## Stored data
※ ※ ※

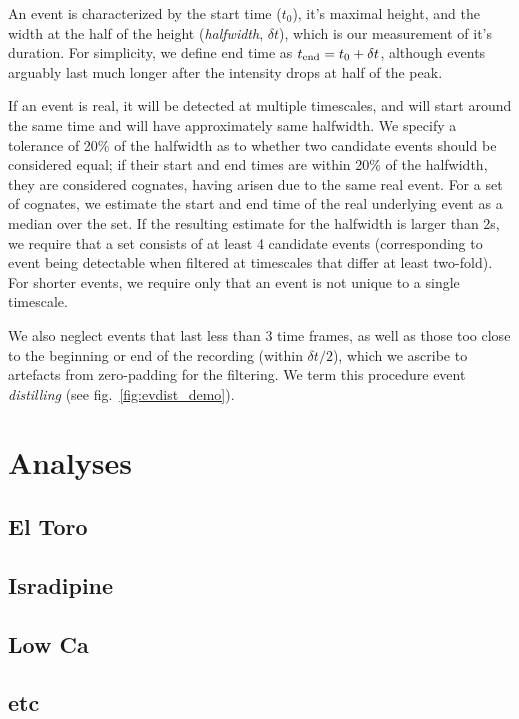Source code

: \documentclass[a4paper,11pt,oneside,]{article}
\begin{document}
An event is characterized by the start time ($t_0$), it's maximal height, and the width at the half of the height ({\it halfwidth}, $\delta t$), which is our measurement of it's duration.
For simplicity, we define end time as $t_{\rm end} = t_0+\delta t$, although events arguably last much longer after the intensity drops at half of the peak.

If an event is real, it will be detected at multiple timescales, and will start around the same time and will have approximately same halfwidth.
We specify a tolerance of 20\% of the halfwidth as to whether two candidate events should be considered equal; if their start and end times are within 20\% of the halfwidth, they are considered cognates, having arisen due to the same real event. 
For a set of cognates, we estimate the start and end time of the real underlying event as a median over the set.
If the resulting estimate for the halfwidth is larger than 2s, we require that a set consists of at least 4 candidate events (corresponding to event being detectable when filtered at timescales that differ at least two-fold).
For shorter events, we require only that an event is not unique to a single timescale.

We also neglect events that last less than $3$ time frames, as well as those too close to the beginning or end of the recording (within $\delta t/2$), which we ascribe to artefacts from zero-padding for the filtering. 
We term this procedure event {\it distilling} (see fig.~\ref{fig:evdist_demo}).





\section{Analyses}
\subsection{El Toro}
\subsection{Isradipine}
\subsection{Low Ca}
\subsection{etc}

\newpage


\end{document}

※ ※ ※

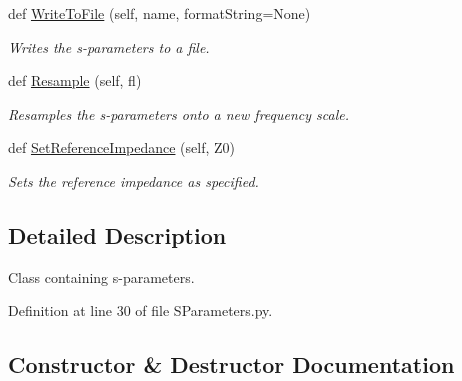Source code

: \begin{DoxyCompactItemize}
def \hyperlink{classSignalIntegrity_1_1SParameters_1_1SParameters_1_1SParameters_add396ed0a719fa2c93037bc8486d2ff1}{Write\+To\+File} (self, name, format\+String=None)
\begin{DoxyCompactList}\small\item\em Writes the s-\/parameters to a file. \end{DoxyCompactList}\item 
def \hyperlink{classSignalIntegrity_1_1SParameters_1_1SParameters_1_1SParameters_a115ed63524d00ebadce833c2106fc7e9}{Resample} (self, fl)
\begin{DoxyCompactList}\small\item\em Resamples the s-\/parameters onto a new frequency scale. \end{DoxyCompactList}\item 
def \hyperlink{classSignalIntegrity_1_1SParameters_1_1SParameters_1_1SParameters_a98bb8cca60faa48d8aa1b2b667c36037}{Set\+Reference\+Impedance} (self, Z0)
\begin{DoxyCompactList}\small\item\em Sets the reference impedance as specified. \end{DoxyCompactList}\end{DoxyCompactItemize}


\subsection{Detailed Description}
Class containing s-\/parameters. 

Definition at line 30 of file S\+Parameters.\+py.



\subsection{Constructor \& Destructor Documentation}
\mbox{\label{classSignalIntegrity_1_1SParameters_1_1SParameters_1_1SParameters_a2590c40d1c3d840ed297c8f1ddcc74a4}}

※ ※ ※

## Task prompt
Search the data above for the string "subsection" and report each line that holds it.

## Solution for this exercise
\subsection{El Toro}
\subsection{Isradipine}
\subsection{Low Ca}
\subsection{etc}
\subsection{Detailed Description}
\subsection{Constructor \& Destructor Documentation}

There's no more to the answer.